Ouverture du Festival Hors-Pistes : « Voir la guerre et faire la paix »

19 January 2023 | PAR Juliette Brunet

Pour sa 18ème édition, le Festival Hors-Pistes nous invite à « voir la guerre et faire la paix ». Après le choc de la guerre en Ukraine, cette nouvelle édition met en lumière les évolutions des images de conflits armés, tout en questionnant le vide de représentation dont pâtit la notion de paix. Tour d’horizon des installations et des réflexions.

Tandis que les artistes peaufinent les détails de leur installation, Mathieu Potte-Bonneville, directeur du département culture et création du Centre Pompidou et Geraldine Gomez, chargée de programmation, nous accueillent pour nous présenter l’exposition et la programmation du Festival. Centré autour des images en mouvements, Hors-Pistes soulève chaque année une question contemporaine au travers des représentations qui viennent en illustrer les enjeux (pour en savoir plus sur les éditions précédentes, cliquez ici). Le fil conducteur de cette nouvelle édition s’est imposé presque naturellement avec le retour de la guerre aux portes de l’Europe, en février 2022. S’insérant dans la longue histoire des images de guerre, les illustrations du conflit ukrainien apparaissent comme les armes d’un nouveau genre de lutte : une guerre de l’information, où les images tiennent le rôle de pièce à conviction, dans le champ de bataille dématérialisé des réseaux sociaux.

Si la traditionnelle dialectique guerre et paix guide la programmation, questionnant la possibilité d’un dialogue et la nature des liens entre ces notions, deux constats, propres à chacune d’elle sont mis en lumière. D’une part, l’essentiel de la production des images incombe désormais aux amateurs, soldats et civils, évolution qui conduit à reconsidérer la place des photographes professionnels. D’autre part, le vide de représentation dans lequel flotte la notion de paix, idéal utopique qui peine à trouver des illustrations universelles. En effet, la paix apparaît davantage comme quelque chose qui se parle et qui se négocie, bien plus souvent dans l’ombre qu’à la lumière d’une photographie. Aussi, le sous-titre du Festival pourrait être « ce que la guerre fait aux images, ce que la paix fait aux paroles », comme le formule Mathieu Potte-Bonneville.

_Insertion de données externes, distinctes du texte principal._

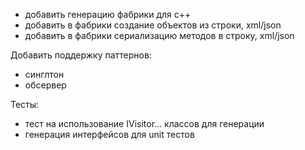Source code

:  - добавить генерацию фабрики для с++
 - добавить в фабрики создание объектов из строки, xml/json
 - добавить в фабрики сериализацию методов в строку, xml/json

 Добавить поддержку паттернов:
  - синглтон
  - обсервер



Тесты:
 - тест на использование IVisitor... классов для генерации
 - генерация интерфейсов для unit тестов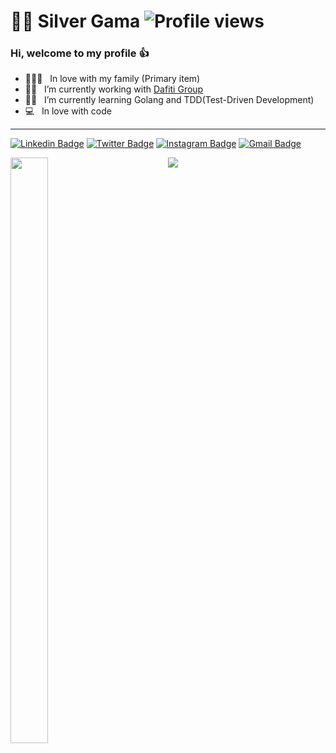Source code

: # :man_technologist: Silver Gama ![Profile views](https://gpvc.arturio.dev/silvergama)

### Hi, welcome to my profile :+1:

- :family_man_woman_boy: &nbsp; In love with my family (Primary item) 
- :man_technologist: &nbsp; I’m currently working with [
Dafiti Group](https://github.com/dafiti-group) 
- :man_student: &nbsp; I’m currently learning Golang and TDD(Test-Driven Development)
- :computer: &nbsp; In love with code

---

[![Linkedin Badge](https://img.shields.io/badge/-silvergama-blue?style=flat-square&logo=Linkedin&logoColor=white&link=https://www.linkedin.com/in/silvergama/)](https://www.linkedin.com/in/silvergama)
[![Twitter Badge](https://img.shields.io/badge/-silver_mgama-1ca0f1?style=flat-square&labelColor=1ca0f1&logo=twitter&logoColor=white&link=https://twitter.com/silver_mgama)](https://twitter.com/silver_mgama)
[![Instagram Badge](https://img.shields.io/badge/-@silver.gama-C13584?style=flat-square&labelColor=C13584&logo=instagram&logoColor=white&link=https://www.instagram.com/silver.gama/)](https://www.instagram.com/silver.gama/)
[![Gmail Badge](https://img.shields.io/badge/-silver.mdg@gmail.com-c14438?style=flat-square&logo=Gmail&logoColor=white&link=mailto:silver.mdg@gmail.com)](mailto:silver.mdg@gmail.com)

<p>

<a style="
    float: left;
    width: 50%;
    " href="https://github.com/silvergama/silvergama">
<img style="width: 49%" src="https://github-readme-stats.vercel.app/api/wakatime?username=silvergama&layout=compact&title_color=fff&icon_color=f7d748&text_color=9f9f9f&bg_color=151515" />
</a>
<a href="https://github.com/silvergama/silvergama">
<img src="https://github-readme-stats.vercel.app/api/?username=silvergama&count_private=true&show_icons=true&include_all_commits=true&show_icons=true&title_color=fff&icon_color=f7d748&text_color=9f9f9f&bg_color=151515" />

</p>

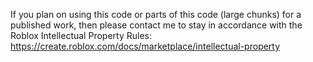 If you plan on using this code or parts of this code (large chunks) for a published work, then please contact me to stay in accordance with the Roblox Intellectual Property Rules: https://create.roblox.com/docs/marketplace/intellectual-property
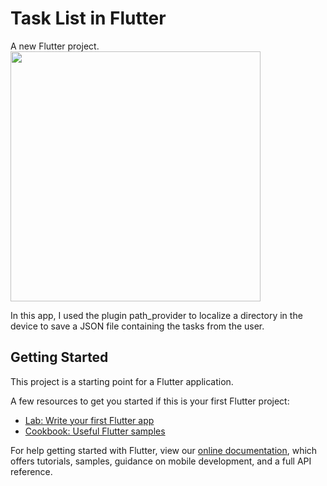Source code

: # Task List in Flutter

A new Flutter project.
<img src="https://user-images.githubusercontent.com/26288178/159616728-f6abc9e9-66f9-4456-881e-89978374bcff.gif" width="400">

In this app, I used the plugin path_provider to localize a directory in the device to save a JSON file containing the tasks from the user.

## Getting Started

This project is a starting point for a Flutter application.

A few resources to get you started if this is your first Flutter project:

- [Lab: Write your first Flutter app](https://flutter.dev/docs/get-started/codelab)
- [Cookbook: Useful Flutter samples](https://flutter.dev/docs/cookbook)

For help getting started with Flutter, view our
[online documentation](https://flutter.dev/docs), which offers tutorials,
samples, guidance on mobile development, and a full API reference.
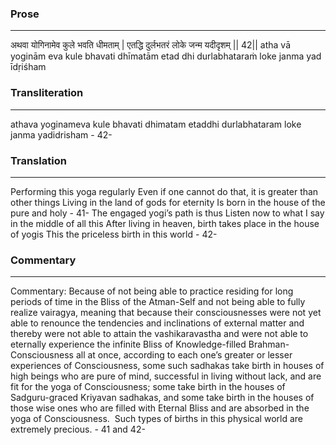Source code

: ### Prose 
 --- 
अथवा योगिनामेव कुले भवति धीमताम् |
एतद्धि दुर्लभतरं लोके जन्म यदीदृशम् || 42||
atha vā yoginām eva kule bhavati dhīmatām
etad dhi durlabhataraṁ loke janma yad īdṛiśham

### Transliteration 
 --- 
athava yoginameva kule bhavati dhimatam etaddhi durlabhataram loke janma yadidrisham - 42-

### Translation 
 --- 
Performing this yoga regularly Even if one cannot do that, it is greater than other things Living in the land of gods for eternity Is born in the house of the pure and holy - 41- The engaged yogi’s path is thus Listen now to what I say in the middle of all this After living in heaven, birth takes place in the house of yogis This the priceless birth in this world - 42-

### Commentary 
 --- 
Commentary: Because of not being able to practice residing for long periods of time in the Bliss of the Atman-Self and not being able to fully realize vairagya, meaning that because their consciousnesses were not yet able to renounce the tendencies and inclinations of external matter and thereby were not able to attain the vashikaravastha and were not able to eternally experience the infinite Bliss of Knowledge-filled Brahman-Consciousness all at once, according to each one’s greater or lesser experiences of Consciousness, some such sadhakas take birth in houses of high beings who are pure of mind, successful in living without lack, and are fit for the yoga of Consciousness; some take birth in the houses of Sadguru-graced Kriyavan sadhakas, and some take birth in the houses of those wise ones who are filled with Eternal Bliss and are absorbed in the yoga of Consciousness.  Such types of births in this physical world are extremely precious. - 41 and 42-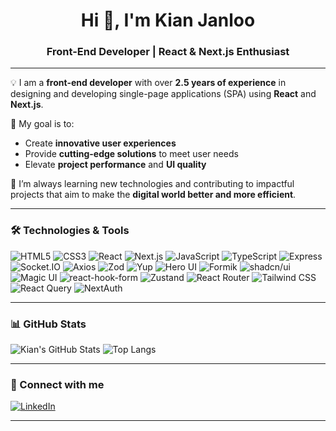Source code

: <h1 align="center">Hi 👋, I'm Kian Janloo</h1>
<h3 align="center">Front-End Developer | React & Next.js Enthusiast</h3>

---

💡 I am a **front-end developer** with over **2.5 years of experience** in designing and developing single-page applications (SPA) using **React** and **Next.js**.

🎯 My goal is to:
- Create **innovative user experiences**
- Provide **cutting-edge solutions** to meet user needs
- Elevate **project performance** and **UI quality**

🚀 I’m always learning new technologies and contributing to impactful projects that aim to make the **digital world better and more efficient**.

---

### 🛠️ Technologies & Tools

![HTML5](https://img.shields.io/badge/-HTML5-E34F26?style=for-the-badge&logo=html5&logoColor=white)
![CSS3](https://img.shields.io/badge/-CSS3-1572B6?style=for-the-badge&logo=css3)
![React](https://img.shields.io/badge/-React-61DAFB?style=for-the-badge&logo=react)
![Next.js](https://img.shields.io/badge/-Next.js-000000?style=for-the-badge&logo=next.js)
![JavaScript](https://img.shields.io/badge/-JavaScript-F7DF1E?style=for-the-badge&logo=javascript&logoColor=black)
![TypeScript](https://img.shields.io/badge/-TypeScript-3178C6?style=for-the-badge&logo=typescript&logoColor=white)
![Express](https://img.shields.io/badge/-Express-000000?style=for-the-badge)
![Socket.IO](https://img.shields.io/badge/-Socket.IO-010101?style=for-the-badge)
![Axios](https://img.shields.io/badge/-Axios-5A29E4?style=for-the-badge)
![Zod](https://img.shields.io/badge/-Zod-FFFFFF?style=for-the-badge&logo=zod&logoColor=000000)
![Yup](https://img.shields.io/badge/-Yup-5F43E0?style=for-the-badge)
![Hero UI](https://img.shields.io/badge/-Hero%20UI-319795?style=for-the-badge)
![Formik](https://img.shields.io/badge/-Formik-22C55E?style=for-the-badge)
![shadcn/ui](https://img.shields.io/badge/-shadcn_ui-111827?style=for-the-badge)
![Magic UI](https://img.shields.io/badge/-Magic%20UI-6366F1?style=for-the-badge)
![react-hook-form](https://img.shields.io/badge/-react--hook--form-EC4899?style=for-the-badge)
![Zustand](https://img.shields.io/badge/-Zustand-FF0080?style=for-the-badge)
![React Router](https://img.shields.io/badge/-React%20Router-CA4245?style=for-the-badge)
![Tailwind CSS](https://img.shields.io/badge/-TailwindCSS-38B2AC?style=for-the-badge&logo=tailwind-css)
![React Query](https://img.shields.io/badge/-React%20Query-FF4154?style=for-the-badge)
![NextAuth](https://img.shields.io/badge/-NextAuth-1F2937?style=for-the-badge)

---

### 📊 GitHub Stats

![Kian's GitHub Stats](https://github-readme-stats.vercel.app/api?username=KianJanloo&show_icons=true&theme=tokyonight)
![Top Langs](https://github-readme-stats.vercel.app/api/top-langs/?username=KianJanloo&layout=compact&theme=tokyonight)

---

### 🔗 Connect with me

[![LinkedIn](https://img.shields.io/badge/-LinkedIn-blue?style=for-the-badge&logo=linkedin&logoColor=white)](https://www.linkedin.com/in/kian-janloo-6b7473344/)

---
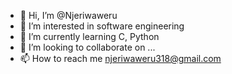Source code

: - 👋 Hi, I’m @Njeriwaweru
- 👀 I’m interested in software engineering
- 🌱 I’m currently learning C, Python
- 💞️ I’m looking to collaborate on ...
- 📫 How to reach me njeriwaweru318@gmail.com

<!---
Njeriwaweru/Njeriwaweru is a ✨ special ✨ repository because its `README.md` (this file) appears on your GitHub profile.
You can click the Preview link to take a look at your changes.
--->
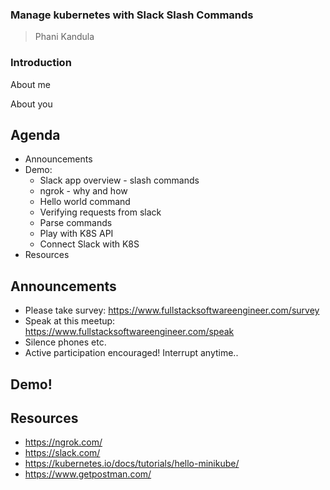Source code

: ### Manage kubernetes with Slack Slash Commands

> Phani Kandula



### Introduction


About me


About you



## Agenda
- Announcements
- Demo:
    - Slack app overview - slash commands
    - ngrok - why and how
    - Hello world command
    - Verifying requests from slack
    - Parse commands 
    - Play with K8S API
    - Connect Slack with K8S
- Resources



## Announcements
- Please take survey: https://www.fullstacksoftwareengineer.com/survey
- Speak at this meetup: https://www.fullstacksoftwareengineer.com/speak 
- Silence phones etc.
- Active participation encouraged! Interrupt anytime..



## Demo!



## Resources
- https://ngrok.com/
- https://slack.com/
- https://kubernetes.io/docs/tutorials/hello-minikube/
- https://www.getpostman.com/
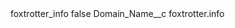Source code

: <?xml version="1.0" encoding="UTF-8"?>
<CustomMetadata xmlns="http://soap.sforce.com/2006/04/metadata" xmlns:xsi="http://www.w3.org/2001/XMLSchema-instance" xmlns:xsd="http://www.w3.org/2001/XMLSchema">
    <label>foxtrotter_info</label>
    <protected>false</protected>
    <values>
        <field>Domain_Name__c</field>
        <value xsi:type="xsd:string">foxtrotter.info</value>
    </values>
</CustomMetadata>
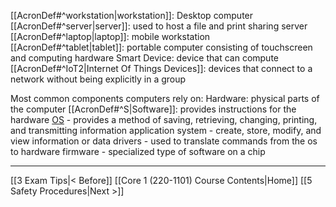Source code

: [[AcronDef#^workstation|workstation]]: Desktop computer
[[AcronDef#^server|server]]: used to host a file and print sharing server
[[AcronDef#^laptop|laptop]]: mobile workstation
[[AcronDef#^tablet|tablet]]: portable computer consisting of touchscreen and computing hardware 
Smart Device: device that can compute 
[[AcronDef#^IoT2|Internet Of Things Devices]]: devices that connect to a network without being explicitly in a group

Most common components computers rely on:
Hardware: physical parts of the computer
[[AcronDef#^S|Software]]: provides instructions for the hardware
	[OS](AcronDef.md#^os)
	- provides a method of saving, retrieving, changing, printing, and transmitting information
	application system
	- create, store, modify, and view information or data
	drivers
	- used to translate commands from the os to hardware 
	firmware
	- specialized type of software on a chip

---
[[3 Exam Tips|< Before]]
[[Core 1 (220-1101) Course Contents|Home]]
[[5 Safety Procedures|Next >]]

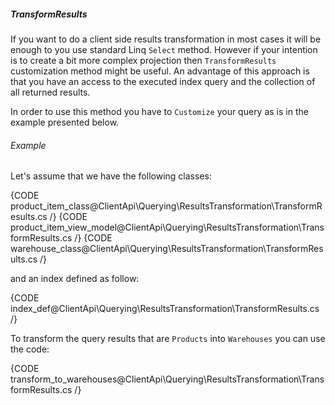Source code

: ﻿##### TransformResults

If you want to do a client side results transformation in most cases it will be enough to you use standard Linq `Select` method. 
However if your intention is to create a bit more complex projection then `TransformResults` customization method might be useful.
An advantage of this approach is that you have an access to the executed index query and the collection of all returned results.

In order to use this method you have to `Customize` your query as is in the example presented below.

###### Example

Let's assume that we have the following classes:

{CODE product_item_class@ClientApi\Querying\ResultsTransformation\TransformResults.cs /}
{CODE product_item_view_model@ClientApi\Querying\ResultsTransformation\TransformResults.cs /}
{CODE warehouse_class@ClientApi\Querying\ResultsTransformation\TransformResults.cs /}

and an index defined as follow:

{CODE index_def@ClientApi\Querying\ResultsTransformation\TransformResults.cs /}

To transform the query results that are `Products` into `Warehouses` you can use the code:

{CODE transform_to_warehouses@ClientApi\Querying\ResultsTransformation\TransformResults.cs /}
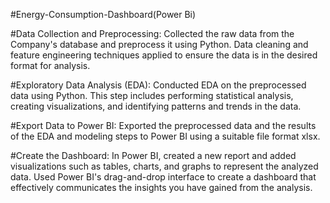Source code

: #Energy-Consumption-Dashboard(Power Bi)

#Data Collection and Preprocessing:
Collected the raw data from the Company's database and preprocess it using Python. Data cleaning and feature engineering techniques applied to ensure the data is in the desired format for analysis.

#Exploratory Data Analysis (EDA):
Conducted EDA on the preprocessed data using Python. This step includes performing statistical analysis, creating visualizations, and identifying patterns and trends in the data.

#Export Data to Power BI:
Exported the preprocessed data and the results of the EDA and modeling steps to Power BI using a suitable file format xlsx.

#Create the Dashboard:
In Power BI, created a new report and added visualizations such as tables, charts, and graphs to represent the analyzed data. Used Power BI's drag-and-drop interface to create a dashboard that effectively communicates the insights you have gained from the analysis.
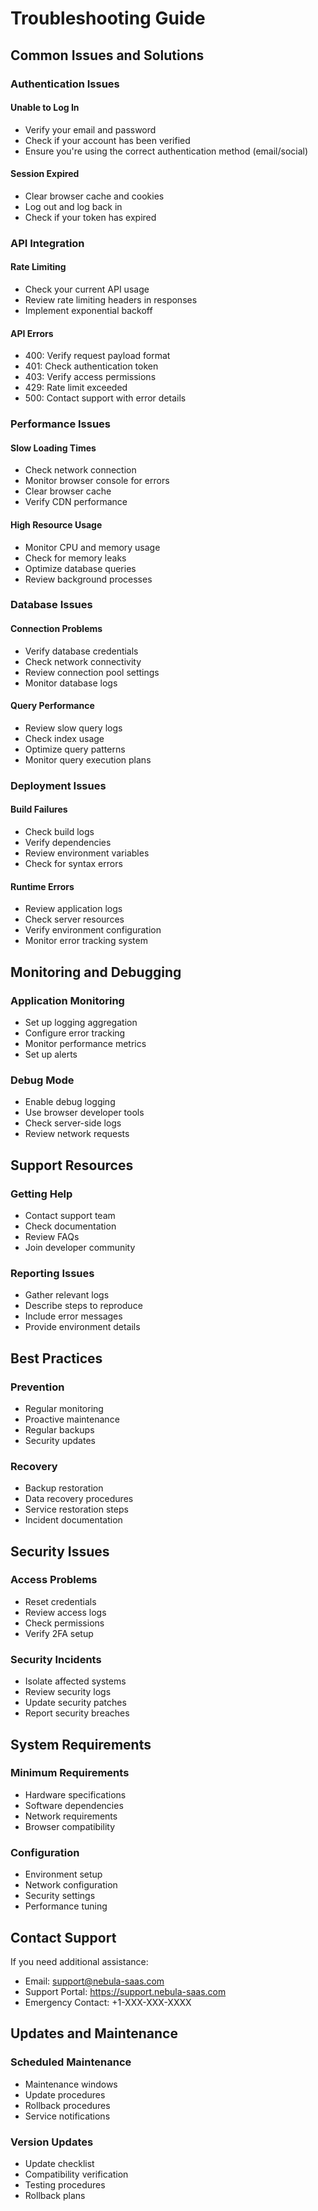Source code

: # Troubleshooting Guide

## Common Issues and Solutions

### Authentication Issues

#### Unable to Log In
- Verify your email and password
- Check if your account has been verified
- Ensure you're using the correct authentication method (email/social)

#### Session Expired
- Clear browser cache and cookies
- Log out and log back in
- Check if your token has expired

### API Integration

#### Rate Limiting
- Check your current API usage
- Review rate limiting headers in responses
- Implement exponential backoff

#### API Errors
- 400: Verify request payload format
- 401: Check authentication token
- 403: Verify access permissions
- 429: Rate limit exceeded
- 500: Contact support with error details

### Performance Issues

#### Slow Loading Times
- Check network connection
- Monitor browser console for errors
- Clear browser cache
- Verify CDN performance

#### High Resource Usage
- Monitor CPU and memory usage
- Check for memory leaks
- Optimize database queries
- Review background processes

### Database Issues

#### Connection Problems
- Verify database credentials
- Check network connectivity
- Review connection pool settings
- Monitor database logs

#### Query Performance
- Review slow query logs
- Check index usage
- Optimize query patterns
- Monitor query execution plans

### Deployment Issues

#### Build Failures
- Check build logs
- Verify dependencies
- Review environment variables
- Check for syntax errors

#### Runtime Errors
- Review application logs
- Check server resources
- Verify environment configuration
- Monitor error tracking system

## Monitoring and Debugging

### Application Monitoring
- Set up logging aggregation
- Configure error tracking
- Monitor performance metrics
- Set up alerts

### Debug Mode
- Enable debug logging
- Use browser developer tools
- Check server-side logs
- Review network requests

## Support Resources

### Getting Help
- Contact support team
- Check documentation
- Review FAQs
- Join developer community

### Reporting Issues
- Gather relevant logs
- Describe steps to reproduce
- Include error messages
- Provide environment details

## Best Practices

### Prevention
- Regular monitoring
- Proactive maintenance
- Regular backups
- Security updates

### Recovery
- Backup restoration
- Data recovery procedures
- Service restoration steps
- Incident documentation

## Security Issues

### Access Problems
- Reset credentials
- Review access logs
- Check permissions
- Verify 2FA setup

### Security Incidents
- Isolate affected systems
- Review security logs
- Update security patches
- Report security breaches

## System Requirements

### Minimum Requirements
- Hardware specifications
- Software dependencies
- Network requirements
- Browser compatibility

### Configuration
- Environment setup
- Network configuration
- Security settings
- Performance tuning

## Contact Support

If you need additional assistance:
- Email: support@nebula-saas.com
- Support Portal: https://support.nebula-saas.com
- Emergency Contact: +1-XXX-XXX-XXXX

## Updates and Maintenance

### Scheduled Maintenance
- Maintenance windows
- Update procedures
- Rollback procedures
- Service notifications

### Version Updates
- Update checklist
- Compatibility verification
- Testing procedures
- Rollback plans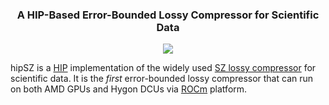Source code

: <h3 align="center">
A HIP-Based Error-Bounded Lossy Compressor for Scientific Data
</h3>

<p align="center">
<a href="./LICENSE"><img src="https://img.shields.io/badge/License-BSD%203--Clause-blue.svg"></a>
</p>

hipSZ is a [HIP](https://github.com/ROCm/HIP) implementation of the widely used [SZ lossy compressor](https://github.com/szcompressor/SZ) for scientific data. It is the *first* error-bounded lossy compressor that can run on both AMD GPUs and Hygon DCUs via [ROCm](https://www.amd.com/en/products/software/rocm.html) platform. 
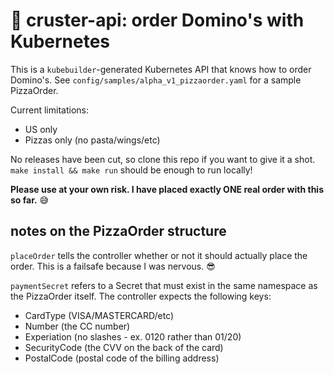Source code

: # :pizza: cruster-api: order Domino's with Kubernetes

This is a `kubebuilder`-generated Kubernetes API that knows how to order Domino's. See `config/samples/alpha_v1_pizzaorder.yaml` for a sample PizzaOrder. 

Current limitations:
- US only
- Pizzas only (no pasta/wings/etc)

No releases have been cut, so clone this repo if you want to give it a shot. `make install && make run` should be enough to run locally!


__Please use at your own risk. I have placed exactly ONE real order with this so far.__ :sweat_smile:

## notes on the PizzaOrder structure

`placeOrder` tells the controller whether or not it should actually place the order. This is a failsafe because I was nervous. :sunglasses:

`paymentSecret` refers to a Secret that must exist in the same namespace as the PizzaOrder itself. The controller expects the following keys:

- CardType (VISA/MASTERCARD/etc)
- Number (the CC number)
- Experiation (no slashes - ex. 0120 rather than 01/20)
- SecurityCode (the CVV on the back of the card)
- PostalCode (postal code of the billing address)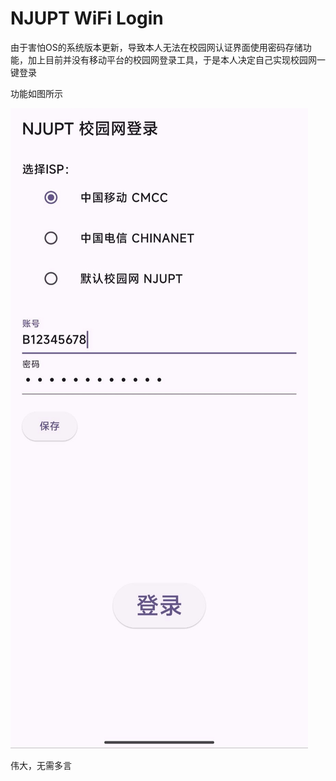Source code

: # NJUPT WiFi Login

由于害怕OS的系统版本更新，导致本人无法在校园网认证界面使用密码存储功能，加上目前并没有移动平台的校园网登录工具，于是本人决定自己实现校园网一键登录

功能如图所示

![img](img/screen.jpg)

伟大，无需多言
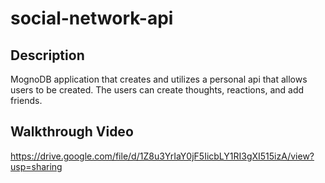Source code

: # social-network-api

## Description
MognoDB application that creates and utilizes a personal api that allows users to be created. The users can create thoughts, reactions, and add friends. 

## Walkthrough Video
https://drive.google.com/file/d/1Z8u3YrIaY0jF5IicbLY1RI3gXI515izA/view?usp=sharing

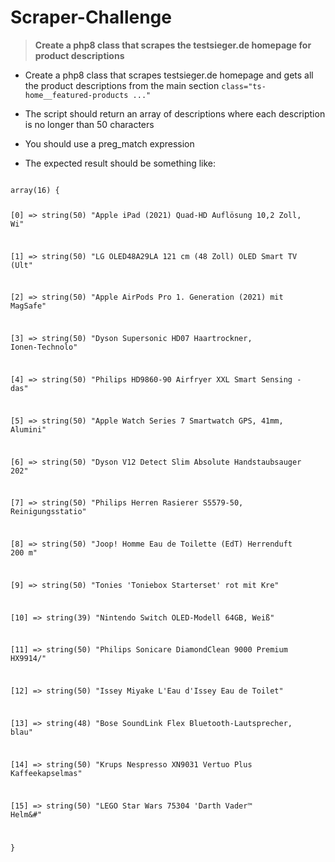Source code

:# Scraper-Challenge

> **Create a php8 class that scrapes the testsieger.de homepage for product descriptions**

* Create a php8 class that scrapes testsieger.de homepage and gets all the product descriptions from the main section `class="ts-home__featured-products ..."`
* The script should return an array of descriptions where each description is no longer than 50 characters 
* You should use a preg_match expression

* The expected result should be something like:

<code>
array(16) {

  [0] =>
  string(50) "Apple iPad (2021) Quad-HD Auflösung 10,2 Zoll, Wi"

  [1] =>
  string(50) "LG OLED48A29LA 121 cm (48 Zoll) OLED Smart TV (Ult"

  [2] =>
  string(50) "Apple AirPods Pro 1. Generation (2021) mit MagSafe"

  [3] =>
  string(50) "Dyson Supersonic HD07 Haartrockner, Ionen-Technolo"

  [4] =>
  string(50) "Philips HD9860-90 Airfryer XXL Smart Sensing - das"

  [5] =>
  string(50) "Apple Watch Series 7 Smartwatch GPS, 41mm, Alumini"

  [6] =>
  string(50) "Dyson V12 Detect Slim Absolute Handstaubsauger 202"

  [7] =>
  string(50) "Philips Herren Rasierer S5579-50, Reinigungsstatio"

  [8] =>
  string(50) "Joop! Homme Eau de Toilette (EdT) Herrenduft 200 m"

  [9] =>
  string(50) "Tonies &#039;Toniebox Starterset&#039; rot mit Kre"

  [10] =>
  string(39) "Nintendo Switch OLED-Modell 64GB, Weiß"

  [11] =>
  string(50) "Philips Sonicare DiamondClean 9000 Premium HX9914/"

  [12] =>
  string(50) "Issey Miyake L&#039;Eau d&#039;Issey Eau de Toilet"

  [13] =>
  string(48) "Bose SoundLink Flex Bluetooth-Lautsprecher, blau"

  [14] =>
  string(50) "Krups Nespresso XN9031 Vertuo Plus Kaffeekapselmas"

  [15] =>
  string(50) "LEGO Star Wars 75304 &#039;Darth Vader™ Helm&#"
  
}</code>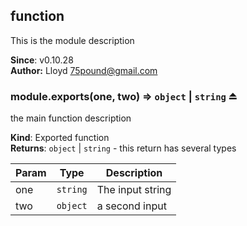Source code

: <a name="module_function"></a>
## function
This is the module description

**Since**: v0.10.28  
**Author:** Lloyd <75pound@gmail.com>  
<a name="exp_module_function--module.exports"></a>
### module.exports(one, two) ⇒ <code>object</code> \| <code>string</code> ⏏
the main function description

**Kind**: Exported function  
**Returns**: <code>object</code> \| <code>string</code> - this return has several types  

| Param | Type | Description |
| --- | --- | --- |
| one | <code>string</code> | The input string |
| two | <code>object</code> | a second input |

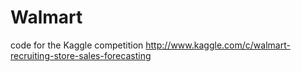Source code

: Walmart
=======

code for the Kaggle competition http://www.kaggle.com/c/walmart-recruiting-store-sales-forecasting
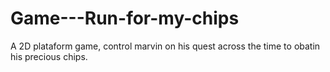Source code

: # Game---Run-for-my-chips
A 2D plataform game, control marvin on his quest across the time to obatin his precious chips.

Représenter la paix : les pourparlers, images de négociation et de médiation

C’est une banalité : (se) représenter la guerre est bien plus évident et intuitif que de tracer les contours d’une image de paix. Imaginaire naïf, idéal impalpable, la paix peine à trouver d’autres symboles que la colombe et le rameau d’olivier. Pour remplir ce vide de représentation, Hors-Pistes inclut dans sa programmation des rencontres sous forme de tables rondes, des moments d’échanges avec des chercheurs et des médiateurs. Le format des pourparlers vient ainsi donner corps à la concorde, par le biais d’images de négociation et de médiation.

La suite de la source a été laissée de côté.